経済・企業深層真相

暴落したホテルREIT 親会社はソフトバンク

 上場不動産投資信託(REIT)のインヴィンシブル投資法人の経営に不透明感が増している。ホテル系REITの最大手だが、コロナ禍の影響で、分配金(配当)を6月期末に昨年末比98%減の30円にすると発表。2020年12月期は未定とし、投資家の不興を買っている。

 運営の主力はホテル「マイステイズ」を展開するマイステイズ・ホテル・マネジメント。コロナの影響でREITへの賃料の支払いを猶予し、破綻回避を図ったようだ。
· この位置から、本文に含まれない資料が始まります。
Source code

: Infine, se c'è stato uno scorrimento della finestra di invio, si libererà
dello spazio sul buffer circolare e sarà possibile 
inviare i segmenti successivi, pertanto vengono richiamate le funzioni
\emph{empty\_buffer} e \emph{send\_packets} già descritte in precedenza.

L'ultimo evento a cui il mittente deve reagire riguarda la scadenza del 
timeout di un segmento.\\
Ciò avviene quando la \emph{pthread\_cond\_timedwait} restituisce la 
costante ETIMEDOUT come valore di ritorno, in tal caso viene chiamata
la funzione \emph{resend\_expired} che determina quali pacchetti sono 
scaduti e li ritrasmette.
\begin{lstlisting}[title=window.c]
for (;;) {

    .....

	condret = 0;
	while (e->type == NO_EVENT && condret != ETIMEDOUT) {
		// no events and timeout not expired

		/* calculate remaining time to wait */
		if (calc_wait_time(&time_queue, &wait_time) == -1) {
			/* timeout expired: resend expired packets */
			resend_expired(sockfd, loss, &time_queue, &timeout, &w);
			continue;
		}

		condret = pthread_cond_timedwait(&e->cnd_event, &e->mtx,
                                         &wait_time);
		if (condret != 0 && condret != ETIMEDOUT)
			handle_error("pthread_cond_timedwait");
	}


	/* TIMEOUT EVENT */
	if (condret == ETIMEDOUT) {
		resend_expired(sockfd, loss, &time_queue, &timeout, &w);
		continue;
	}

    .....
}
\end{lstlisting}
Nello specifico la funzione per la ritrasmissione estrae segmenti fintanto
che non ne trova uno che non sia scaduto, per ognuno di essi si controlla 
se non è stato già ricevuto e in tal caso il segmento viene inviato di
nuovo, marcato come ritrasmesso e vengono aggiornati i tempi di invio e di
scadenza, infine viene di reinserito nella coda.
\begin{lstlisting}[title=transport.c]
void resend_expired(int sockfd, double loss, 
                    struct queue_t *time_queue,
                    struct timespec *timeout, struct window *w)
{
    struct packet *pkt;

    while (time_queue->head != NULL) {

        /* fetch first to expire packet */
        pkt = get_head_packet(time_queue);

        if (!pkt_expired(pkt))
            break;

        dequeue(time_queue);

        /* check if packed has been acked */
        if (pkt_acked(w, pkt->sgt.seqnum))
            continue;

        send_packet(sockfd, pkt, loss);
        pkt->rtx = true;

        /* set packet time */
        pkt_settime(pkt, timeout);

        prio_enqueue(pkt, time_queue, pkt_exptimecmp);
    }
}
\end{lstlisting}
 ただ、インヴィンシブルもマイステイズも、米投資ファンドのフォートレス・インベストメント・グループ傘下で、同ファンドはソフトバンクグループの傘下企業だ。業界では「分配金を激減させるのは、投資家に過度な責任を負わせている」「フォートレスが損失を負担するのが筋」(有力投資家)という声もある。ソフトバンクにそんたくしREITが賃料を負担し、投資家が「自己責任」の原則を押し付けられたとの見方も出ている。

 マイステイズは上場企業ではないため、財務状態に懐疑的な声もあった。インヴィンシブルの投資口価格は昨年10月に7万600円の高値だったが、3月には1万8870円と73%もの下落を記録。コロナが直撃していた。